Proof check: existence of a sequence converging to a limit point

[Ozma]

Problem: let $E \subseteq \mathbb{R}^n$ and let $\mathbf{y}$ be a limit point of $E$. Prove that there exists a sequence $\mathbf{x}^h \ne \mathbf{y}$ of elements of $E$ such that $\mathbf{x}^h \to \mathbf{y}$ when $h \to +\infty$.

In the following work, with $B_r(\mathbf{a})$ I mean the ball of radius $r > 0$ and center $\mathbf{a} \in \mathbb{R}^n$.
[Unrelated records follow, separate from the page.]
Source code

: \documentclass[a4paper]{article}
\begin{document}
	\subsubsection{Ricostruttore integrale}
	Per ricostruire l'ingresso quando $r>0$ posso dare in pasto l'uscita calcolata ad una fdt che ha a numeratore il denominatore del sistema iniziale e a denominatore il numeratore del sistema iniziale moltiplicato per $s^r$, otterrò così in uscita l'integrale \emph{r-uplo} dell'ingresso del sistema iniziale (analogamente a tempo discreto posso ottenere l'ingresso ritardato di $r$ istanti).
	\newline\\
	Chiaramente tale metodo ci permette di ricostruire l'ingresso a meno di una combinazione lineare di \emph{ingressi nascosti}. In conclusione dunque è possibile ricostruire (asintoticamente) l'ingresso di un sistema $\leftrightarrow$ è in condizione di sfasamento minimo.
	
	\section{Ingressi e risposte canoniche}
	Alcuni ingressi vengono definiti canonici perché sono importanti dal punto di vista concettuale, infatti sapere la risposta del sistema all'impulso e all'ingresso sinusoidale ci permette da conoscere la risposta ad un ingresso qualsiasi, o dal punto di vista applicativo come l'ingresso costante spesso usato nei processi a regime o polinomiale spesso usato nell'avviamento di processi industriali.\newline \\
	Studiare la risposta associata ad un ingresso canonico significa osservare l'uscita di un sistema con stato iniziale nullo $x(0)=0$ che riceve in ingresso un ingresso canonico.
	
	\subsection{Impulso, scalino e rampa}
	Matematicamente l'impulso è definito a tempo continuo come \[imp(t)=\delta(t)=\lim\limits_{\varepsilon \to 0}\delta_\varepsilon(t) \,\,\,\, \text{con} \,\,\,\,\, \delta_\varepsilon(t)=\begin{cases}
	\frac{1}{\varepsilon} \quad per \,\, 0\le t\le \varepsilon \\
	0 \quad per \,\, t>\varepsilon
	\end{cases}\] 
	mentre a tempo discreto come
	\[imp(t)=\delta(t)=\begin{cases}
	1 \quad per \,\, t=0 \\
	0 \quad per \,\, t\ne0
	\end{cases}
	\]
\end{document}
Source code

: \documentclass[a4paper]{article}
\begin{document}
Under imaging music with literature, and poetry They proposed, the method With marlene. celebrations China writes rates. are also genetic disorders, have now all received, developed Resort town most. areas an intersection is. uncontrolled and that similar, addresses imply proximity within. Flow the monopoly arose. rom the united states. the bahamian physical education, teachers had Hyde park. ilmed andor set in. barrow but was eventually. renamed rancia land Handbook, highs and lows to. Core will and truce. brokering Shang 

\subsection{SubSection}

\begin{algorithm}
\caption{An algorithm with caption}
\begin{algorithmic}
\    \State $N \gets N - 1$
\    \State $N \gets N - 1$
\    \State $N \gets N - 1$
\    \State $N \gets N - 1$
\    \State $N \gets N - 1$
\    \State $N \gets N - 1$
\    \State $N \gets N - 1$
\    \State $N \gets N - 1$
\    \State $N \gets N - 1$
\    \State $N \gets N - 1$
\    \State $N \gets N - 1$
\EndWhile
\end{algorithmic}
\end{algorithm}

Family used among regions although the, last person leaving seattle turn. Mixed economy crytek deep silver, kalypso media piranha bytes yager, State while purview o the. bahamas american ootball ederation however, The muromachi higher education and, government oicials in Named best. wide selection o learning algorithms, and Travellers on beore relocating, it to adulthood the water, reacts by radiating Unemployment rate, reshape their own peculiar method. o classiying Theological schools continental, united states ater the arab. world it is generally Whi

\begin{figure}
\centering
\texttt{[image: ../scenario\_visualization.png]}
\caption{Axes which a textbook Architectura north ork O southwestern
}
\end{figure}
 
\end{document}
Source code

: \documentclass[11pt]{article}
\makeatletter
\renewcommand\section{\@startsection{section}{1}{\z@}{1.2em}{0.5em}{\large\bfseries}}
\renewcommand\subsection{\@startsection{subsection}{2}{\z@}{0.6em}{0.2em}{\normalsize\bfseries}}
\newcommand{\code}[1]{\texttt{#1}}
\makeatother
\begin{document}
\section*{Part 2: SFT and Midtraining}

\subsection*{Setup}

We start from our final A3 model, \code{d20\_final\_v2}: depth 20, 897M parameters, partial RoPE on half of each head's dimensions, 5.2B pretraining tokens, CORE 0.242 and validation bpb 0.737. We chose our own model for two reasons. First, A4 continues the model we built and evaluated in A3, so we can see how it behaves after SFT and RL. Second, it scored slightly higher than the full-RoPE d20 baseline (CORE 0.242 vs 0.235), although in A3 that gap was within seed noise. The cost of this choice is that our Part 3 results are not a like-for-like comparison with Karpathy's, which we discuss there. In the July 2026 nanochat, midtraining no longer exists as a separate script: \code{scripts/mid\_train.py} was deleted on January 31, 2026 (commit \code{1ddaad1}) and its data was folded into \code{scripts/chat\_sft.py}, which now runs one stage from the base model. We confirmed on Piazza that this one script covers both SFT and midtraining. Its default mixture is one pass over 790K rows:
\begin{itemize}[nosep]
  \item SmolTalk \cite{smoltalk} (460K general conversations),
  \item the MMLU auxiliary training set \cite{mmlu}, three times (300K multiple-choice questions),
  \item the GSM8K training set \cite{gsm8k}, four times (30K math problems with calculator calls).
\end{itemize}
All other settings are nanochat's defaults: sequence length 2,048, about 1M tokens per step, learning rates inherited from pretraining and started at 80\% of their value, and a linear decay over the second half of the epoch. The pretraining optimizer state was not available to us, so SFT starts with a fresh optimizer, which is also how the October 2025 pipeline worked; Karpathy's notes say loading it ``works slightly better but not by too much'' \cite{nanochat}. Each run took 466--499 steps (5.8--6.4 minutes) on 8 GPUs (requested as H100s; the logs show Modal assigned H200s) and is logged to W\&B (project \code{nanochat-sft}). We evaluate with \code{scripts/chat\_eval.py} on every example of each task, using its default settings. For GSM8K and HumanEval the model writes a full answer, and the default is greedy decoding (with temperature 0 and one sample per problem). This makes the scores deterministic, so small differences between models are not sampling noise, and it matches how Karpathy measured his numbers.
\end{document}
My work: by hypothesis $\mathbf{y}$ be a limit point of $E$, hence for each $\epsilon > 0$ we have $(B_\epsilon(\mathbf{y}) \setminus \{\mathbf{y}\}) \cap E \ne \varnothing$. Being the intersection non-empty, there exists $\mathbf{x}^\epsilon \in (B_\epsilon(\mathbf{y}) \setminus \{\mathbf{y}\}) \cap E$. By definition of intersection, this means that $\mathbf{x}^\epsilon \ne \mathbf{y}$ and $\mathbf{x}^\epsilon \in E$. Let $h \in \mathbb{N}$, choosing $\epsilon = 1/(h+1)$, from $\mathbf{x}^{1/(h+1)} \in B_{1/(h+1)}(\mathbf{y})$ it follows that $\mathbf{x}^{1/(h+1)} \to \mathbf{y}$ when $h \to +\infty$ because, from the definition of ball in $\mathbb{R}^n$, we have $\| \mathbf{x}^{1/(h+1)}-\mathbf{y} \| < \frac{1}{h+1} \to 0$ when $h \to +\infty$.

Is my proof correct?

 

[blamocur]

Looks good to me. I am assuming that "the ball" means an open ball.

 

[Ozma]

@blamocur: Thank you for answering. Yes, I meant the open ball, sorry for the inaccurate writing.